**Directions for this task**
Counting the line with "Memory usage is minimal, one" as the last one, copy out the lines of the data exactly from the first onward.

+++ Supplied records +++

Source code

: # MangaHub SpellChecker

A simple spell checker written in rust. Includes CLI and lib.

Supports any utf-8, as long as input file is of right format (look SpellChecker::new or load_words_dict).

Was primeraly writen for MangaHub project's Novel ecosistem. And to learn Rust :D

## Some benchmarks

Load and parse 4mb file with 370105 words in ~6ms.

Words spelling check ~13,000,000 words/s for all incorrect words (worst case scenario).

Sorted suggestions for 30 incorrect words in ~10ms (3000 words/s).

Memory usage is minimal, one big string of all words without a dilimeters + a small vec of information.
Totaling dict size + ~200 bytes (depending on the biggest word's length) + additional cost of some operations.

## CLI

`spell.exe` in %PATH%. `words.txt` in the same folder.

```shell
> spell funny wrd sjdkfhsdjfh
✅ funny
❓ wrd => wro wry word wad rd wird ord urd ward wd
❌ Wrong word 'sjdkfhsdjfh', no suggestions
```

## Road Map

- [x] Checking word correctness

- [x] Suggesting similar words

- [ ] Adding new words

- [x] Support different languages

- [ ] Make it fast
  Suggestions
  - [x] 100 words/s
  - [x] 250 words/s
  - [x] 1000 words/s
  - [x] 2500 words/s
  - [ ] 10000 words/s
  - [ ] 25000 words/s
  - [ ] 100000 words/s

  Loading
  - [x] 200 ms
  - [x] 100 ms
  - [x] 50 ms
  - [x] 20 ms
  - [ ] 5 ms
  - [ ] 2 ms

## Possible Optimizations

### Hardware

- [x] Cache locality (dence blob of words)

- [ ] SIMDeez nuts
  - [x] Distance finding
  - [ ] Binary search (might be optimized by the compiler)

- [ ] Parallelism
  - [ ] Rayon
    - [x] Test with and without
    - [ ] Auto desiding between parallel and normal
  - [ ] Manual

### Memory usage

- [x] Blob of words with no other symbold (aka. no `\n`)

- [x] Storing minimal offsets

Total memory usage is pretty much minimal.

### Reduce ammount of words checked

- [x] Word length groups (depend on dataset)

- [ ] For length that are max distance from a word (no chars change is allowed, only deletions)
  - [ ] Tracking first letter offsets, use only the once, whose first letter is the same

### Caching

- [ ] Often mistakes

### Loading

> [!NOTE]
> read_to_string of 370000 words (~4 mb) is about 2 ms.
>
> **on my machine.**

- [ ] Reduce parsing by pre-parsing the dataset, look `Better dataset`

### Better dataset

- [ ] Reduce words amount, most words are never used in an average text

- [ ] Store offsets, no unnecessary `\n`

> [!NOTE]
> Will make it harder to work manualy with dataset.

+++

**Solution to this exercise**
Source code

: # MangaHub SpellChecker

A simple spell checker written in rust. Includes CLI and lib.

Supports any utf-8, as long as input file is of right format (look SpellChecker::new or load_words_dict).

Was primeraly writen for MangaHub project's Novel ecosistem. And to learn Rust :D

## Some benchmarks

Load and parse 4mb file with 370105 words in ~6ms.

Words spelling check ~13,000,000 words/s for all incorrect words (worst case scenario).

Sorted suggestions for 30 incorrect words in ~10ms (3000 words/s).

Memory usage is minimal, one big string of all words without a dilimeters + a small vec of information.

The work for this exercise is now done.